Butterfly Beach Sunset Arch by Chris Potter. 

Butterfly Beach Sunset Arch by Chris Potter. 

Amidst looking for summer employment and networking, I'm trying to keep loose by brushing up on my German ("shadowing" and "dictation" with a podcast), rereading some history books in preparation for the UCSB placement tests (history, theory, and musicianship), and going on very long walks with Jess and Numi on various beaches and through various parks (Numi is a complete nutter for the waves!). Check out Jess's blog for upcoming pictures that attempt to capture something of the outrageous beauty that overflows everywhere in this place. I'm going to write a bit on Boris Goltz and his Twenty-four Preludes, Op. 2 (1934-35), getting some mileage out of my thesis and keeping up those writing and analyzing skills for the two months before school starts.

Boris Grigorevich Goltz (1913–1942) was born in the city of Tashkent. I wish there was more information on his family - their ancestry, how long they had lived there, why, what they did during the 1916 Basmachi Revolt, or where their sympathies lay in the violent anti-Bolshevik riots that lasted into late 1920s. All we know (thanks to a short monograph by Rafael Frid) is that thirteen-year old Boris moved to Leningrad in 1926. He worked, like Shostakovich several years earlier, as a silent movie accompanist, and took piano lessons, again like Shostakovich, from Leonid Nikolayev. It wasn't until the Leningrad harmony professor Venedict Pushkov saw the young pianists sketches for twenty-four preludes that Goltz gained the confidence to pursue composition. He graduated from the Conservatory in piano in 1938 and composition in 1940. Within that time he had composed or sketched out quite a wealth of pieces (almost all completely lost), got married to a piano colleague, and had every mark of excelling as a composer.

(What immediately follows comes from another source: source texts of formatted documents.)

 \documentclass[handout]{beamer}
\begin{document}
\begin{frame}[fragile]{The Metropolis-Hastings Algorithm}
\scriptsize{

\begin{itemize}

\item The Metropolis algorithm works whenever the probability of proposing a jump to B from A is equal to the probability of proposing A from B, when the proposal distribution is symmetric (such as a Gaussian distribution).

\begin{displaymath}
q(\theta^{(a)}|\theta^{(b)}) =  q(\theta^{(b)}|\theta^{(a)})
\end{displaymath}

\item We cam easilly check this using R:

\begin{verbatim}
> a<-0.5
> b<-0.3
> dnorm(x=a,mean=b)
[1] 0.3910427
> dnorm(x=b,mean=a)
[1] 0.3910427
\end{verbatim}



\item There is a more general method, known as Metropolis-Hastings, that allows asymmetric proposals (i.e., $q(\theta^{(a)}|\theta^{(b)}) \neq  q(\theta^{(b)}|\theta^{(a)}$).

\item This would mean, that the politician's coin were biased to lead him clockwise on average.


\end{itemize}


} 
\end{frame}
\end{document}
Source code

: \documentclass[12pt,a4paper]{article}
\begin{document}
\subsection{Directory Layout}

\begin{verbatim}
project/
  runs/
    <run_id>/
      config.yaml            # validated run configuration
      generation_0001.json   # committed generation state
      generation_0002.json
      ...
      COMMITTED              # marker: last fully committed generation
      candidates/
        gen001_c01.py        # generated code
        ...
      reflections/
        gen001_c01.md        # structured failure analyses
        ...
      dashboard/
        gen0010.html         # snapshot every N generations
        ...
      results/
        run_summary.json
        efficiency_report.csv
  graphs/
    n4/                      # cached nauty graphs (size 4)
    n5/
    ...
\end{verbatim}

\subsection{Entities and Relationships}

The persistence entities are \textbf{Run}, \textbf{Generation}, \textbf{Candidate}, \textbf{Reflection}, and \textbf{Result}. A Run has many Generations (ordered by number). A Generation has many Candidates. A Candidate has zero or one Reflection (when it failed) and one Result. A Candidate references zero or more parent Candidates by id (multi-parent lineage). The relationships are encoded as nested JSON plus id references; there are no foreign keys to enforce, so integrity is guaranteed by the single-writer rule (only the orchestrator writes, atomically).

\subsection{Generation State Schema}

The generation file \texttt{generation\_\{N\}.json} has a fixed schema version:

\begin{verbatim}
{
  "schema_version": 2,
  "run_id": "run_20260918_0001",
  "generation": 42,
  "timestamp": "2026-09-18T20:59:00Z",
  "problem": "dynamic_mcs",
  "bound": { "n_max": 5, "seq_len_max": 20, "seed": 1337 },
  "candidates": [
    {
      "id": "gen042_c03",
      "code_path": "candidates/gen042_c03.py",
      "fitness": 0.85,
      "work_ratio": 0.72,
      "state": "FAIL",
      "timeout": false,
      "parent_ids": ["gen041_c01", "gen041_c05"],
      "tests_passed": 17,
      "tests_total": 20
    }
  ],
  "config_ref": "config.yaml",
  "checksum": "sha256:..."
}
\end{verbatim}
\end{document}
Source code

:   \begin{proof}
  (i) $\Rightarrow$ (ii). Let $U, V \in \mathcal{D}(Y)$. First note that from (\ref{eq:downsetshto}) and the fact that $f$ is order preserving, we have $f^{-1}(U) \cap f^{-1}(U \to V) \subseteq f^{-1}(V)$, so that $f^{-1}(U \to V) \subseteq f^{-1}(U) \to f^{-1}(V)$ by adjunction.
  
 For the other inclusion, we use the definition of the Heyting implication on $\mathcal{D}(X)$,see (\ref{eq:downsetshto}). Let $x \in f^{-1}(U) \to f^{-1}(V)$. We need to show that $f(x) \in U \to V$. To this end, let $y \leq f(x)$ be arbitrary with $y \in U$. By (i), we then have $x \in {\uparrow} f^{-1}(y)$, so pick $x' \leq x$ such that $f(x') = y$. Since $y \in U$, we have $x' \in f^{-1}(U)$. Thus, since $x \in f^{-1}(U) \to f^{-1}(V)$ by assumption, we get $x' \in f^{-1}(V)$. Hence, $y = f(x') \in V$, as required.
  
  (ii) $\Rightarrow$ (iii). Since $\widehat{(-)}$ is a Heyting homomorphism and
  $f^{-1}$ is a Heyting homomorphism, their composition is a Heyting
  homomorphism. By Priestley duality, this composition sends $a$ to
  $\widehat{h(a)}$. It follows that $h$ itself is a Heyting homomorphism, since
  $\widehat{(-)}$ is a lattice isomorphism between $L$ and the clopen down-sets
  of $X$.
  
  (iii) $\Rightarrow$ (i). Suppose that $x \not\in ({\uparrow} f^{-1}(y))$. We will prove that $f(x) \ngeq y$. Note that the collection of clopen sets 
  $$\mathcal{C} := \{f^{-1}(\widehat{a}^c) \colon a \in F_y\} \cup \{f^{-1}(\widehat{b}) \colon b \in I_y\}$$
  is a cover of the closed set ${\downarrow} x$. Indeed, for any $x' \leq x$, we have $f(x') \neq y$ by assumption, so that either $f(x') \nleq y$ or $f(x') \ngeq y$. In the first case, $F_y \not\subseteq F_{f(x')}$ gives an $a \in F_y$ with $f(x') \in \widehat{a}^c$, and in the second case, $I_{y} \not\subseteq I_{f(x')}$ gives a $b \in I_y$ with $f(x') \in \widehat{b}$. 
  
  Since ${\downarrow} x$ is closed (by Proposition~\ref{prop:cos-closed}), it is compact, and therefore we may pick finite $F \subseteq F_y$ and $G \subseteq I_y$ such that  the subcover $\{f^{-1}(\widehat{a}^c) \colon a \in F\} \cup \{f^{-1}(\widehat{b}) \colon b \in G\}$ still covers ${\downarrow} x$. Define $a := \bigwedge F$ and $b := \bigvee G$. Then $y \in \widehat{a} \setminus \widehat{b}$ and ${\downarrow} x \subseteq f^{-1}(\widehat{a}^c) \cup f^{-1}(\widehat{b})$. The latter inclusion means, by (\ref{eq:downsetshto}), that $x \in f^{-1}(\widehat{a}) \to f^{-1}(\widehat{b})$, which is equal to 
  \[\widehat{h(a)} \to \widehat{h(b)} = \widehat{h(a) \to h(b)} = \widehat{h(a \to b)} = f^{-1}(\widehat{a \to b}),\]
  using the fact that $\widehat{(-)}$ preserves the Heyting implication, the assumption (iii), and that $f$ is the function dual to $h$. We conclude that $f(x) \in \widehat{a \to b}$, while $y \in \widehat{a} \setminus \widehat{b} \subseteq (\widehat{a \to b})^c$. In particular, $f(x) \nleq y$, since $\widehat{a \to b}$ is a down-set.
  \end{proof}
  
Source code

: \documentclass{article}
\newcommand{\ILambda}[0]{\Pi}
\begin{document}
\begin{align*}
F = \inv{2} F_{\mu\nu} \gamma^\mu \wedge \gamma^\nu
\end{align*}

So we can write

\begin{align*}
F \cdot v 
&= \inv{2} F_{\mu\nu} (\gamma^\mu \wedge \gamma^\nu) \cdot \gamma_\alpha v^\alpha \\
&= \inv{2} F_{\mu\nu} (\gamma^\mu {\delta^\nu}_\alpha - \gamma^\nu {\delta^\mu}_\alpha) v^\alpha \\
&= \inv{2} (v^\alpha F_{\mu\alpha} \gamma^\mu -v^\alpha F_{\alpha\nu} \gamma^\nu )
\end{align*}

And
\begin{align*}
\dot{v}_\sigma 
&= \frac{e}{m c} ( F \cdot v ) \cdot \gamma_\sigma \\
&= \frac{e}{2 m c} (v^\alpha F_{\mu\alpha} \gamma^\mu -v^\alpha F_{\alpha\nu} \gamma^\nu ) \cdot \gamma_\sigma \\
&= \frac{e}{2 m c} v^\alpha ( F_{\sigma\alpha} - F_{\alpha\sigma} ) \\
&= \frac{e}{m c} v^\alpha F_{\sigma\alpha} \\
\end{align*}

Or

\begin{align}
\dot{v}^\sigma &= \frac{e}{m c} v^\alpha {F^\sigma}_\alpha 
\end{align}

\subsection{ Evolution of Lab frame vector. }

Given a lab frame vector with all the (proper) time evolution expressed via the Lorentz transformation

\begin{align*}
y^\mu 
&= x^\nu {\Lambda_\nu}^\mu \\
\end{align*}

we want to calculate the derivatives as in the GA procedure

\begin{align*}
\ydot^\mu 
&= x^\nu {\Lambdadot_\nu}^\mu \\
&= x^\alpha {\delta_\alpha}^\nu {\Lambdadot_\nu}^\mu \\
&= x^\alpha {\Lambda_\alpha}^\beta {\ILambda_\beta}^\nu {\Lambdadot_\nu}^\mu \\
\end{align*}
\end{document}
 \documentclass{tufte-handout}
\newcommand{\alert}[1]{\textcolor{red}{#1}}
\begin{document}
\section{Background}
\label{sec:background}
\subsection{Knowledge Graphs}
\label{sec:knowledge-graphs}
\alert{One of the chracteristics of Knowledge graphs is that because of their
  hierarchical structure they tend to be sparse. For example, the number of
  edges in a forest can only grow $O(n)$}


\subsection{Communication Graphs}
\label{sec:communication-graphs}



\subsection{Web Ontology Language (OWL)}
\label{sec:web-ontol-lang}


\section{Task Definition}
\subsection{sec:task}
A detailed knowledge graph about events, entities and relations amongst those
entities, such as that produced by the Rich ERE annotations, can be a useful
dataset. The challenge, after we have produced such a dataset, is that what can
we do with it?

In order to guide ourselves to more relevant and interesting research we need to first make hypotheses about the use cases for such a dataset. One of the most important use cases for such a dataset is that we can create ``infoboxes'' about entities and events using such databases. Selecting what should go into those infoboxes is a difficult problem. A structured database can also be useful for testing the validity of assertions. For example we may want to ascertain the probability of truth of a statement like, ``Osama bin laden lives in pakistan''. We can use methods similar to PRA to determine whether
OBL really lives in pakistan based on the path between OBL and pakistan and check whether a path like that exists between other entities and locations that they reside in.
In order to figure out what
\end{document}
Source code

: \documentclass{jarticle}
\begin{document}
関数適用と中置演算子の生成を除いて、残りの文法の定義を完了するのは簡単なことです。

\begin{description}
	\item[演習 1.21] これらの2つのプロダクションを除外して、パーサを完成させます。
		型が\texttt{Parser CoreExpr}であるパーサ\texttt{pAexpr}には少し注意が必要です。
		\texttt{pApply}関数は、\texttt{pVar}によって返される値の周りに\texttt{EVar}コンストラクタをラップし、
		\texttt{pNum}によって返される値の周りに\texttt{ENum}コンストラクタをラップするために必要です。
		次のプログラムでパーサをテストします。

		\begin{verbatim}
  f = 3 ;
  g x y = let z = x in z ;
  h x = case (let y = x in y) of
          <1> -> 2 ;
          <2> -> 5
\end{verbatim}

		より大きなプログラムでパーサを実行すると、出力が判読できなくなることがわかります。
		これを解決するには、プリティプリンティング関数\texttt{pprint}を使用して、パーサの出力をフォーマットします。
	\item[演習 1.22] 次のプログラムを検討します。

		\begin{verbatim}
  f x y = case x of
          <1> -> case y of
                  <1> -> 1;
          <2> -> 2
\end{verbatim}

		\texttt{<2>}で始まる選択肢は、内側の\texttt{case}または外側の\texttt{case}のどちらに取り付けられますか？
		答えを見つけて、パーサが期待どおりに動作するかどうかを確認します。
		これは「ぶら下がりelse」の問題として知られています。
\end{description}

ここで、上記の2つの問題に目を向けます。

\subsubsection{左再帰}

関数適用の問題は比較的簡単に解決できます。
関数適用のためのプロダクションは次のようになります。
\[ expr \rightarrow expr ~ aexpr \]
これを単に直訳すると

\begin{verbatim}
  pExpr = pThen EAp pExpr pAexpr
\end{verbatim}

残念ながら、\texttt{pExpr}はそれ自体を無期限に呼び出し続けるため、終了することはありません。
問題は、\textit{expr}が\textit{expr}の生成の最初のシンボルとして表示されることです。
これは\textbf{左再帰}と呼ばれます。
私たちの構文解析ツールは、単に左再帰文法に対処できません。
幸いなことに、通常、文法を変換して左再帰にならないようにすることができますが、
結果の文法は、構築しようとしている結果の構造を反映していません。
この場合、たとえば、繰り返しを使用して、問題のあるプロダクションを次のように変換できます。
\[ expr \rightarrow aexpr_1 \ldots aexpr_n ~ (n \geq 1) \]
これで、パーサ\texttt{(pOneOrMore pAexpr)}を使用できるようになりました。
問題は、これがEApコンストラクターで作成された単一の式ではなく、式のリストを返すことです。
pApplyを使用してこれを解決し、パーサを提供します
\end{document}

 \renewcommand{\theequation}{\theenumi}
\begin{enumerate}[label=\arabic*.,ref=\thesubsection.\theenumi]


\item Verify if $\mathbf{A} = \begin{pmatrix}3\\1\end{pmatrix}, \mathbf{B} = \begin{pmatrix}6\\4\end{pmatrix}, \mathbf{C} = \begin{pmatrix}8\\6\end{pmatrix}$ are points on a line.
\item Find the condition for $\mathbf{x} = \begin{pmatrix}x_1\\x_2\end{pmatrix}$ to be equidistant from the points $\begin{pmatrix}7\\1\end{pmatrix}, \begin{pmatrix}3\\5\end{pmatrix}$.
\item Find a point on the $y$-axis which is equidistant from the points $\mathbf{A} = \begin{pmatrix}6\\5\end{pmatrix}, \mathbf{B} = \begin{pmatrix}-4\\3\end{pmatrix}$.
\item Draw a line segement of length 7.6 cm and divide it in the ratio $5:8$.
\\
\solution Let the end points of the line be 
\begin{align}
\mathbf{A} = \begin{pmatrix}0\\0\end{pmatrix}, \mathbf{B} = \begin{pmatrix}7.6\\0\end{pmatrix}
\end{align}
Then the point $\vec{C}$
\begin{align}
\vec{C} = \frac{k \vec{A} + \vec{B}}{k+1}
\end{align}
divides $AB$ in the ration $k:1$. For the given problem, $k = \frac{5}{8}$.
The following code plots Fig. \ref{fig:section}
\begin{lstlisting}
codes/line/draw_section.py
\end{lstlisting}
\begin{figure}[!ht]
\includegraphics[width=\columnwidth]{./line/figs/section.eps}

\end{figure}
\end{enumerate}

In 1941 Russia entered into WWII. Goltz, apparently not senior enough to be shipped off to one of those artistic refuge communities in Siberia, joined the Baltic Fleet Political Administration, a group of composers stationed in Leningrad, charged with the task of writing patriotic songs and plays for performing groups and military choirs. His songs in particular enjoyed wide success, one-hit-wonders like “The Song of Anger,” “The Song of Vengeance,” and “Shining Star in the Heavens.” Despite the idealized texts, Goltz and his colleagues worked in debilitating hunger and cold, crammed into a small room and composing without the aid of a piano. Seven months into the Siege of Leningrad, Goltz died of malnutrition.

It's a little ironic to write about the tragic, 1942, shivering-in-the-Leningrad-winter death of a Soviet composer with the sunny Pacific Ocean breezes wafting through my 2012 window. I can only hope that as I write about this composer and his music that I not be disingenuous and that I attempt to come from as good a place as I can - that of breathing a small measure of life into the memory of a nearly forgotten, but ultimately noteworthy individual.